_Work instruction:_ Return every line from the records below in which the word "theme" is found.

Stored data
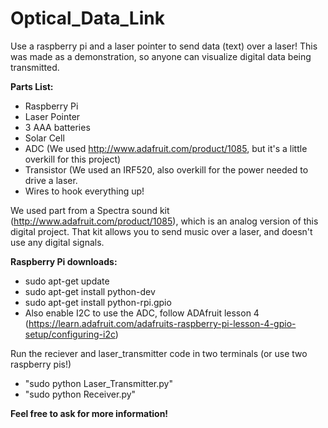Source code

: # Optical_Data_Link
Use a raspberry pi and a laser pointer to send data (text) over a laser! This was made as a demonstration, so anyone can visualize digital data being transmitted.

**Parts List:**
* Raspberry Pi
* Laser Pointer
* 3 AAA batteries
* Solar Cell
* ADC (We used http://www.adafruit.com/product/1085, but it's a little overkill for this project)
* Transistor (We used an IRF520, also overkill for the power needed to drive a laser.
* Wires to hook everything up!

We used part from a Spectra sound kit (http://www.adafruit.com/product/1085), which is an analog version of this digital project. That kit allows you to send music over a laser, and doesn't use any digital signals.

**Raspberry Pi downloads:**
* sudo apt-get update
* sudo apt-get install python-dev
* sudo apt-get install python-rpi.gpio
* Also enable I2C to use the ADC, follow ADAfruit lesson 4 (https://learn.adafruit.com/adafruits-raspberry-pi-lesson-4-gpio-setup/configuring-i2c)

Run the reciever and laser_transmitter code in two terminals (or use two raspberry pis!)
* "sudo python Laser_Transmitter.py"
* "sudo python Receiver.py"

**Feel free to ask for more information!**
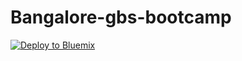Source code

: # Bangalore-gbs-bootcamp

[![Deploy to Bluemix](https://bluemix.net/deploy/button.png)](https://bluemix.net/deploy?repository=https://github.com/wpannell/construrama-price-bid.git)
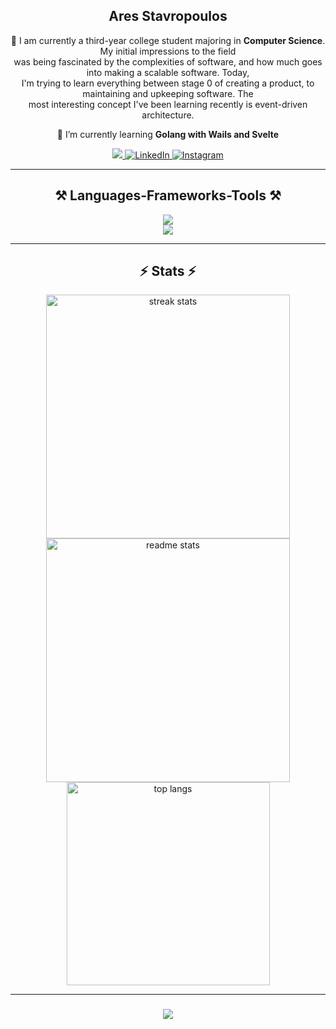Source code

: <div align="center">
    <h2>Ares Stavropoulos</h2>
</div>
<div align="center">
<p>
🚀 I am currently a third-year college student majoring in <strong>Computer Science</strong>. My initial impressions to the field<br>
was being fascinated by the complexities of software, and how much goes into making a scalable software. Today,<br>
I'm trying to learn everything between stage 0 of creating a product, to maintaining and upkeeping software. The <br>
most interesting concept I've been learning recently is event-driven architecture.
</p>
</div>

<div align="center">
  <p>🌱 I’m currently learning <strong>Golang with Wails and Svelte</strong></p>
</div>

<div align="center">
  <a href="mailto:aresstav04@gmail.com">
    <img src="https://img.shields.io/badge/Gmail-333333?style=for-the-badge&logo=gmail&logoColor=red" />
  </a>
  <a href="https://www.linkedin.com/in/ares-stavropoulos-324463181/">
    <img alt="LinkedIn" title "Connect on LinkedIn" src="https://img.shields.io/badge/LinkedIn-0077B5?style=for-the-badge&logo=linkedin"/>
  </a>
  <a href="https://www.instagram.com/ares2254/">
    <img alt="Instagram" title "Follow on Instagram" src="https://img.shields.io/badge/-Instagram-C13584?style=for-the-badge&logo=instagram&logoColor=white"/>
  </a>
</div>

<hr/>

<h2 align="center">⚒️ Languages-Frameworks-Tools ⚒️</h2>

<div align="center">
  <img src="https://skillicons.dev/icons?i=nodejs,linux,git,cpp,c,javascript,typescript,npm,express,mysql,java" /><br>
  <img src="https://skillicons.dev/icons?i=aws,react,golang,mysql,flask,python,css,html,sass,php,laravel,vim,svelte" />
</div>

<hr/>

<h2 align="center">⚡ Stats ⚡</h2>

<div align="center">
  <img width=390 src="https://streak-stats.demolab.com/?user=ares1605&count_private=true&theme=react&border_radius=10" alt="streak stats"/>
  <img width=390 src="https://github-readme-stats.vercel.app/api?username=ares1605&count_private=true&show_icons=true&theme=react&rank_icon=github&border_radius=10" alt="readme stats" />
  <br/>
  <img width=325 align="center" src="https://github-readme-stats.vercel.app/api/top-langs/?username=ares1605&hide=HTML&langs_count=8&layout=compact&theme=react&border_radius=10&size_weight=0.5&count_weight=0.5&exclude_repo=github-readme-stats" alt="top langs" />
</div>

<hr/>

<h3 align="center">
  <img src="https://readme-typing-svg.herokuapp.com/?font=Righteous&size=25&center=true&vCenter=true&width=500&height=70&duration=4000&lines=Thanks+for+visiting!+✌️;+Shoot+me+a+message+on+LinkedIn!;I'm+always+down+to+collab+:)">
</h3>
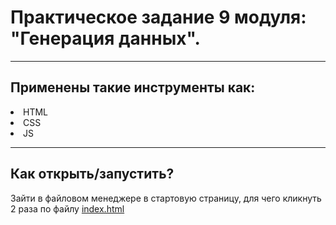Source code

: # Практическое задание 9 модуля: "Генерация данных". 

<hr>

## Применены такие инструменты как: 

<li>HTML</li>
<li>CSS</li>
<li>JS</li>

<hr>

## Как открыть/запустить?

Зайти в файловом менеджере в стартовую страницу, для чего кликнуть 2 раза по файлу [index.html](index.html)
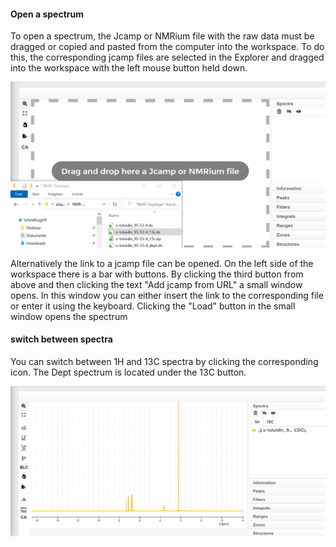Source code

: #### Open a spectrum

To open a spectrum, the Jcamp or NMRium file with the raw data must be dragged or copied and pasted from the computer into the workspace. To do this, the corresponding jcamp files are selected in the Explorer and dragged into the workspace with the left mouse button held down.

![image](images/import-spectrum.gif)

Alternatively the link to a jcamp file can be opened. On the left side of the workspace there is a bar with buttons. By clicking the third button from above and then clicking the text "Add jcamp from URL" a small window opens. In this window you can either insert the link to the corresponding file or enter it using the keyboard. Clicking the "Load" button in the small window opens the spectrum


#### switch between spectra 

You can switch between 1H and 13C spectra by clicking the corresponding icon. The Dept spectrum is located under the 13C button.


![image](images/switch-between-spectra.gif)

_Reply to the task:_
  <img width=390 src="https://streak-stats.demolab.com/?user=ares1605&count_private=true&theme=react&border_radius=10" alt="streak stats"/>
  <img width=390 src="https://github-readme-stats.vercel.app/api?username=ares1605&count_private=true&show_icons=true&theme=react&rank_icon=github&border_radius=10" alt="readme stats" />
  <img width=325 align="center" src="https://github-readme-stats.vercel.app/api/top-langs/?username=ares1605&hide=HTML&langs_count=8&layout=compact&theme=react&border_radius=10&size_weight=0.5&count_weight=0.5&exclude_repo=github-readme-stats" alt="top langs" />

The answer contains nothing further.